Personal information
- Born: 18 February 1986 (age 40) Rotterdam, Netherlands

Sport
- Country: Netherlands
- Sport: Paralympic swimming
- Disability class: S4

Medal record
Paralympic swimming
Representing Netherlands
Paralympic Games
| Gold medal – first place | 2012 London | 50m backstroke S4 |
| Bronze medal – third place | 2016 Rio de Janeiro | 50m backstroke S3 |
World Championships
| Gold medal – first place | 2013 Montreal | 50m backstroke S4 |
| Gold medal – first place | 2015 Glasgow | 100m freestyle S3 |
| Gold medal – first place | 2015 Glasgow | 50m backstroke S3 |
| Silver medal – second place | 2013 Montreal | 100m freestyle S4 |
| Silver medal – second place | 2013 Montreal | 200m freestyle S4 |
| Silver medal – second place | 2013 Montreal | 150m individual medley SM4 |
| Bronze medal – third place | 2013 Montreal | 50m freestyle S4 |

= Lisette Teunissen =

Dutch Paralympic swimmer (born 1986)

Lisette Teunissen (born 18 February 1986) is a retired Dutch Paralympic swimmer.

Teunissen represented the Netherlands at the 2008 Summer Paralympics, 2012 Summer Paralympics and 2016 Summer Paralympics.

Teunissen won the gold medal in the women's 50 metre backstroke S4 event at the 2012 Summer Paralympics held in London, United Kingdom and the bronze medal in the women's 50 metre backstroke S3 at the 2016 Summer Paralympics held in Rio de Janeiro, Brazil.

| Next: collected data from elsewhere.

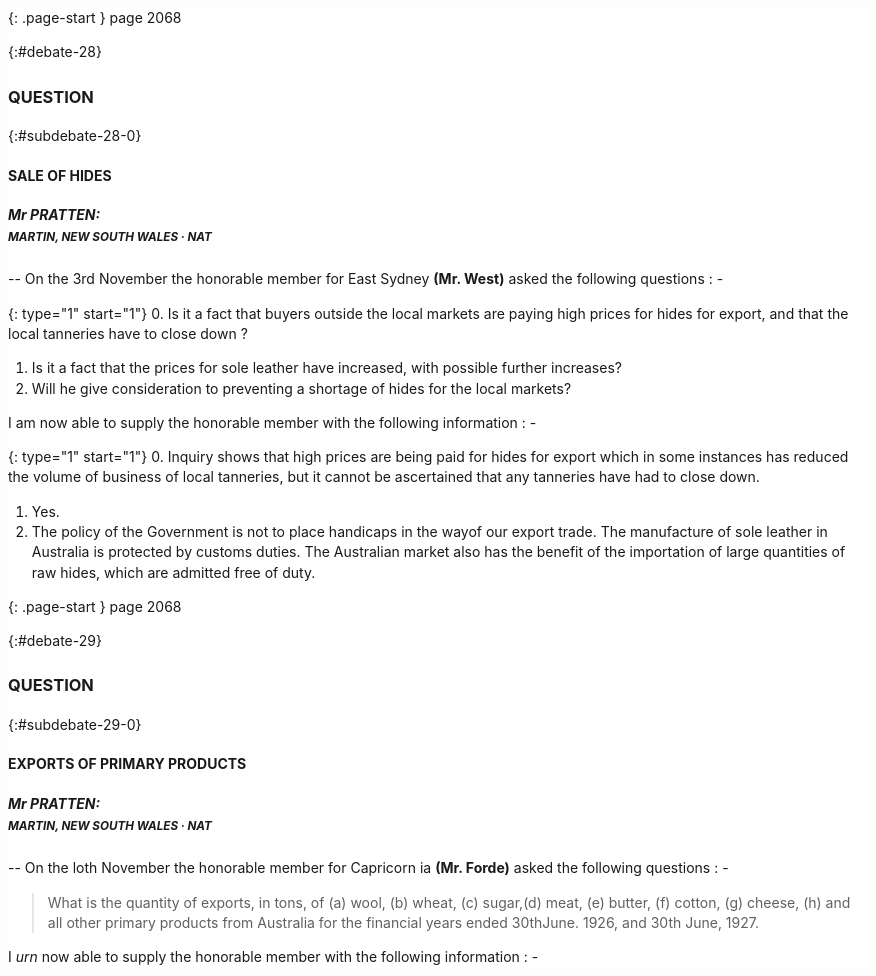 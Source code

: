 
<graphic href="117331192711283_7_0.jpg"></graphic>


{: .page-start }
page 2068

{:#debate-28}
### QUESTION

{:#subdebate-28-0}
#### SALE OF HIDES

##### Mr PRATTEN:<br><small class="text-muted">MARTIN, NEW SOUTH WALES &middot; NAT</small>

-- On the 3rd November the honorable member for East Sydney  **(Mr. West)**  asked the following questions :  - 

{: type="1" start="1"}
0. Is it a fact that buyers outside the local markets are paying high prices for hides for export, and that the local tanneries have to close down ? 
1. Is it a fact that the prices for sole leather have increased, with possible further increases? 
2. Will he give consideration to preventing a shortage of hides for the local markets? 

I am now able to supply the honorable member with the following information :  - 

{: type="1" start="1"}
0. Inquiry shows that high prices are being paid for hides for export which in some instances has reduced the volume of business of local tanneries, but it cannot be ascertained that any tanneries have had to close down. 
1. Yes. 
2. The policy of the Government is not to place handicaps in the wayof our export trade. The manufacture of sole leather in Australia is protected by customs duties. The Australian market also has the benefit of the importation of large quantities of raw hides, which are admitted free of duty. 

{: .page-start }
page 2068

{:#debate-29}
### QUESTION

{:#subdebate-29-0}
#### EXPORTS OF PRIMARY PRODUCTS

##### Mr PRATTEN:<br><small class="text-muted">MARTIN, NEW SOUTH WALES &middot; NAT</small>

-- On the loth November the honorable member for Capricorn ia  **(Mr. Forde)**  asked the following questions :  - 

  >What is the quantity of exports, in tons, of (a) wool, (b) wheat, (c) sugar,(d) meat, (e) butter, (f) cotton, (g) cheese, (h) and all other primary products from Australia for the financial years ended 30thJune. 1926, and 30th June, 1927. 

I  *urn*  now able to supply the honorable member with the following information :  - 
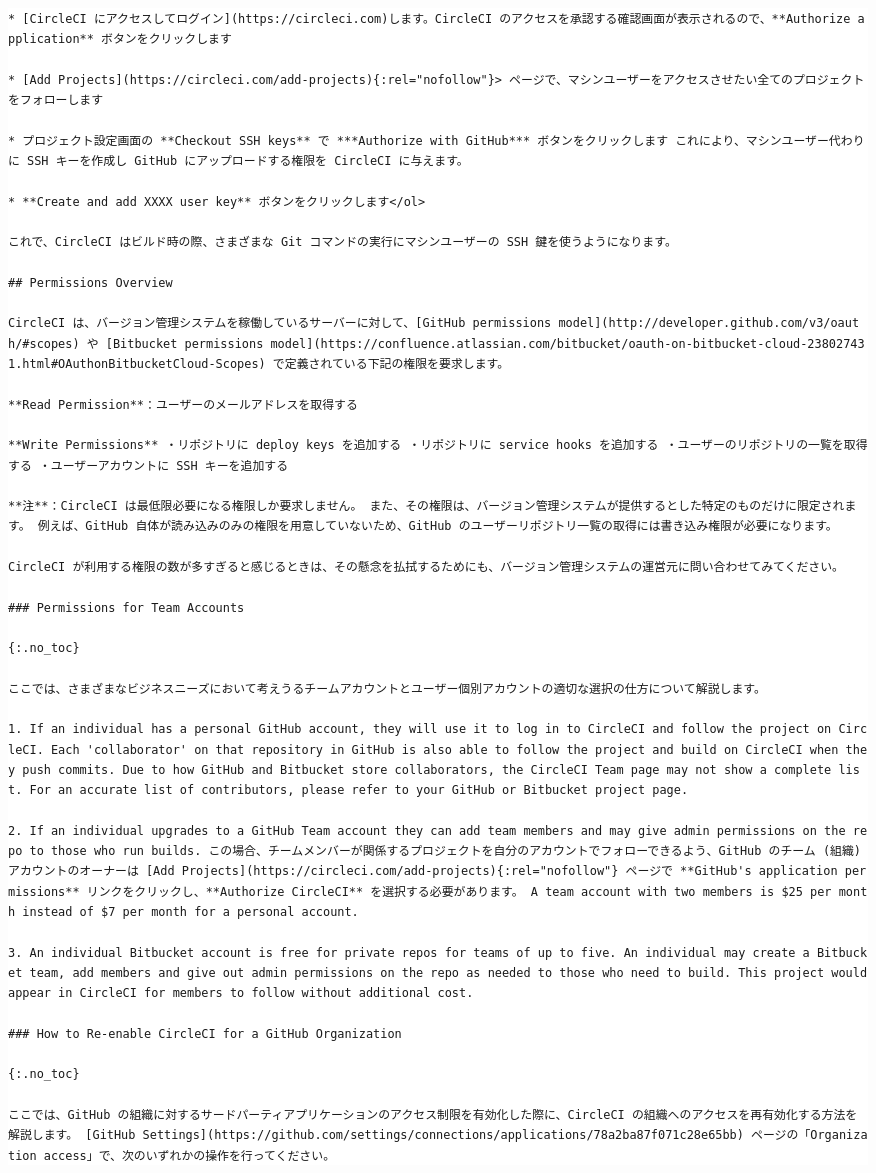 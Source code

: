     * [CircleCI にアクセスしてログイン](https://circleci.com)します。CircleCI のアクセスを承認する確認画面が表示されるので、**Authorize application** ボタンをクリックします
    
    * [Add Projects](https://circleci.com/add-projects){:rel="nofollow"}> ページで、マシンユーザーをアクセスさせたい全てのプロジェクトをフォローします
    
    * プロジェクト設定画面の **Checkout SSH keys** で ***Authorize with GitHub*** ボタンをクリックします これにより、マシンユーザー代わりに SSH キーを作成し GitHub にアップロードする権限を CircleCI に与えます。
    
    * **Create and add XXXX user key** ボタンをクリックします</ol> 
    
    これで、CircleCI はビルド時の際、さまざまな Git コマンドの実行にマシンユーザーの SSH 鍵を使うようになります。
    
    ## Permissions Overview
    
    CircleCI は、バージョン管理システムを稼働しているサーバーに対して、[GitHub permissions model](http://developer.github.com/v3/oauth/#scopes) や [Bitbucket permissions model](https://confluence.atlassian.com/bitbucket/oauth-on-bitbucket-cloud-238027431.html#OAuthonBitbucketCloud-Scopes) で定義されている下記の権限を要求します。
    
    **Read Permission**：ユーザーのメールアドレスを取得する
    
    **Write Permissions** ・リポジトリに deploy keys を追加する ・リポジトリに service hooks を追加する ・ユーザーのリポジトリの一覧を取得する ・ユーザーアカウントに SSH キーを追加する
    
    **注**：CircleCI は最低限必要になる権限しか要求しません。 また、その権限は、バージョン管理システムが提供するとした特定のものだけに限定されます。 例えば、GitHub 自体が読み込みのみの権限を用意していないため、GitHub のユーザーリポジトリ一覧の取得には書き込み権限が必要になります。
    
    CircleCI が利用する権限の数が多すぎると感じるときは、その懸念を払拭するためにも、バージョン管理システムの運営元に問い合わせてみてください。
    
    ### Permissions for Team Accounts
    
    {:.no_toc}
    
    ここでは、さまざまなビジネスニーズにおいて考えうるチームアカウントとユーザー個別アカウントの適切な選択の仕方について解説します。
    
    1. If an individual has a personal GitHub account, they will use it to log in to CircleCI and follow the project on CircleCI. Each 'collaborator' on that repository in GitHub is also able to follow the project and build on CircleCI when they push commits. Due to how GitHub and Bitbucket store collaborators, the CircleCI Team page may not show a complete list. For an accurate list of contributors, please refer to your GitHub or Bitbucket project page.
    
    2. If an individual upgrades to a GitHub Team account they can add team members and may give admin permissions on the repo to those who run builds. この場合、チームメンバーが関係するプロジェクトを自分のアカウントでフォローできるよう、GitHub のチーム (組織) アカウントのオーナーは [Add Projects](https://circleci.com/add-projects){:rel="nofollow"} ページで **GitHub's application permissions** リンクをクリックし、**Authorize CircleCI** を選択する必要があります。 A team account with two members is $25 per month instead of $7 per month for a personal account.
    
    3. An individual Bitbucket account is free for private repos for teams of up to five. An individual may create a Bitbucket team, add members and give out admin permissions on the repo as needed to those who need to build. This project would appear in CircleCI for members to follow without additional cost.
    
    ### How to Re-enable CircleCI for a GitHub Organization
    
    {:.no_toc}
    
    ここでは、GitHub の組織に対するサードパーティアプリケーションのアクセス制限を有効化した際に、CircleCI の組織へのアクセスを再有効化する方法を解説します。 [GitHub Settings](https://github.com/settings/connections/applications/78a2ba87f071c28e65bb) ページの「Organization access」で、次のいずれかの操作を行ってください。
     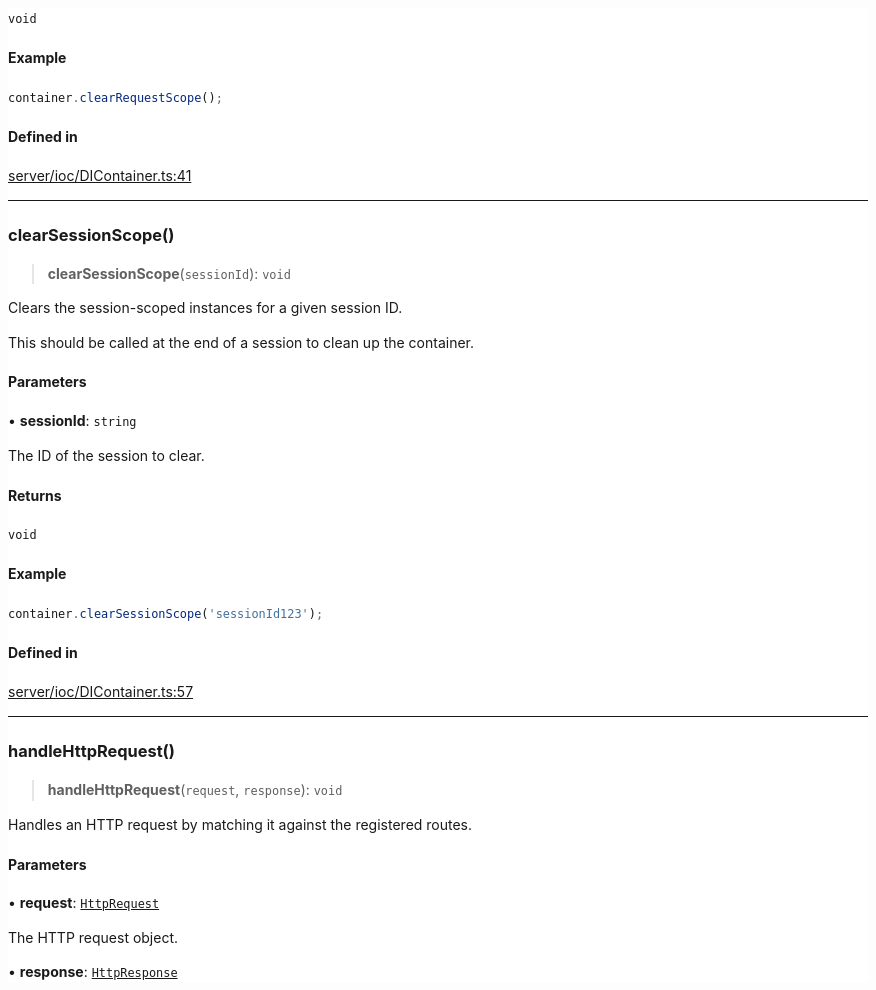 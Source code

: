 `void`

#### Example

```ts
container.clearRequestScope();
```

#### Defined in

[server/ioc/DIContainer.ts:41](https://github.com/Purpose-Dev/fivem-ts/blob/af9f57481b70813a163451854c2103aaaed13195/src/server/ioc/DIContainer.ts#L41)

***

### clearSessionScope()

> **clearSessionScope**(`sessionId`): `void`

Clears the session-scoped instances for a given session ID.

This should be called at the end of a session to clean up the container.

#### Parameters

• **sessionId**: `string`

The ID of the session to clear.

#### Returns

`void`

#### Example

```ts
container.clearSessionScope('sessionId123');
```

#### Defined in

[server/ioc/DIContainer.ts:57](https://github.com/Purpose-Dev/fivem-ts/blob/af9f57481b70813a163451854c2103aaaed13195/src/server/ioc/DIContainer.ts#L57)

***

### handleHttpRequest()

> **handleHttpRequest**(`request`, `response`): `void`

Handles an HTTP request by matching it against the registered routes.

#### Parameters

• **request**: [`HttpRequest`](../interfaces/HttpRequest.md)

The HTTP request object.

• **response**: [`HttpResponse`](../interfaces/HttpResponse.md)
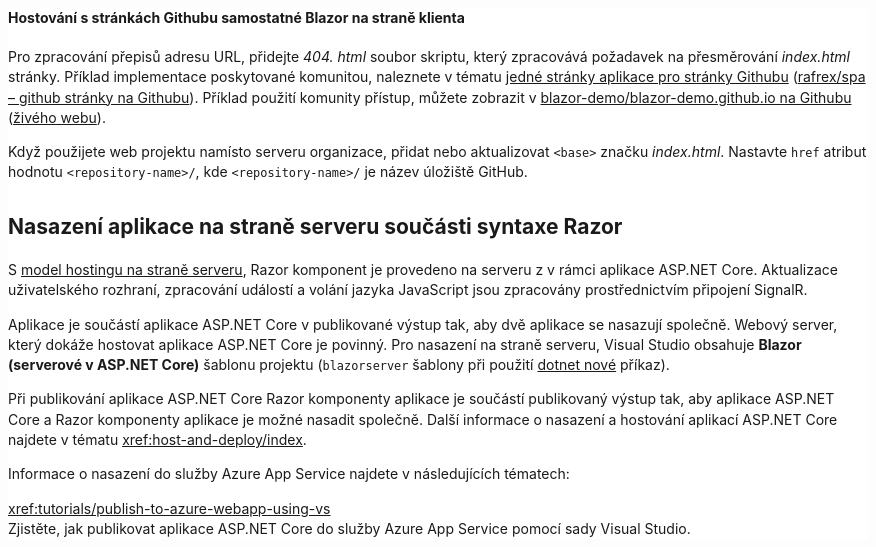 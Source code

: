 #### <a name="client-side-blazor-standalone-hosting-with-github-pages"></a>Hostování s stránkách Githubu samostatné Blazor na straně klienta

Pro zpracování přepisů adresu URL, přidejte *404. html* soubor skriptu, který zpracovává požadavek na přesměrování *index.html* stránky. Příklad implementace poskytované komunitou, naleznete v tématu [jedné stránky aplikace pro stránky Githubu](http://spa-github-pages.rafrex.com/) ([rafrex/spa – github stránky na Githubu](https://github.com/rafrex/spa-github-pages#readme)). Příklad použití komunity přístup, můžete zobrazit v [blazor-demo/blazor-demo.github.io na Githubu](https://github.com/blazor-demo/blazor-demo.github.io) ([živého webu](https://blazor-demo.github.io/)).

Když použijete web projektu namísto serveru organizace, přidat nebo aktualizovat `<base>` značku *index.html*. Nastavte `href` atribut hodnotu `<repository-name>/`, kde `<repository-name>/` je název úložiště GitHub.

## <a name="deploy-a-server-side-razor-components-app"></a>Nasazení aplikace na straně serveru součásti syntaxe Razor

S [model hostingu na straně serveru](xref:razor-components/hosting-models#server-side-hosting-model), Razor komponent je provedeno na serveru z v rámci aplikace ASP.NET Core. Aktualizace uživatelského rozhraní, zpracování událostí a volání jazyka JavaScript jsou zpracovány prostřednictvím připojení SignalR.

Aplikace je součástí aplikace ASP.NET Core v publikované výstup tak, aby dvě aplikace se nasazují společně. Webový server, který dokáže hostovat aplikace ASP.NET Core je povinný. Pro nasazení na straně serveru, Visual Studio obsahuje **Blazor (serverové v ASP.NET Core)** šablonu projektu (`blazorserver` šablony při použití [dotnet nové](/dotnet/core/tools/dotnet-new) příkaz).



Při publikování aplikace ASP.NET Core Razor komponenty aplikace je součástí publikovaný výstup tak, aby aplikace ASP.NET Core a Razor komponenty aplikace je možné nasadit společně. Další informace o nasazení a hostování aplikací ASP.NET Core najdete v tématu <xref:host-and-deploy/index>.

Informace o nasazení do služby Azure App Service najdete v následujících tématech:

<xref:tutorials/publish-to-azure-webapp-using-vs>  
Zjistěte, jak publikovat aplikace ASP.NET Core do služby Azure App Service pomocí sady Visual Studio.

At the 2015 IPC Swimming World Championships held in Glasgow, United Kingdom, she won the gold medal in the women's 50 metre backstroke S4 event. She also won the gold medal in the women's 100 metre freestyle S3 event. She set new world records in both events.

Teunissen announced her retirement from competitive swimming in March 2018.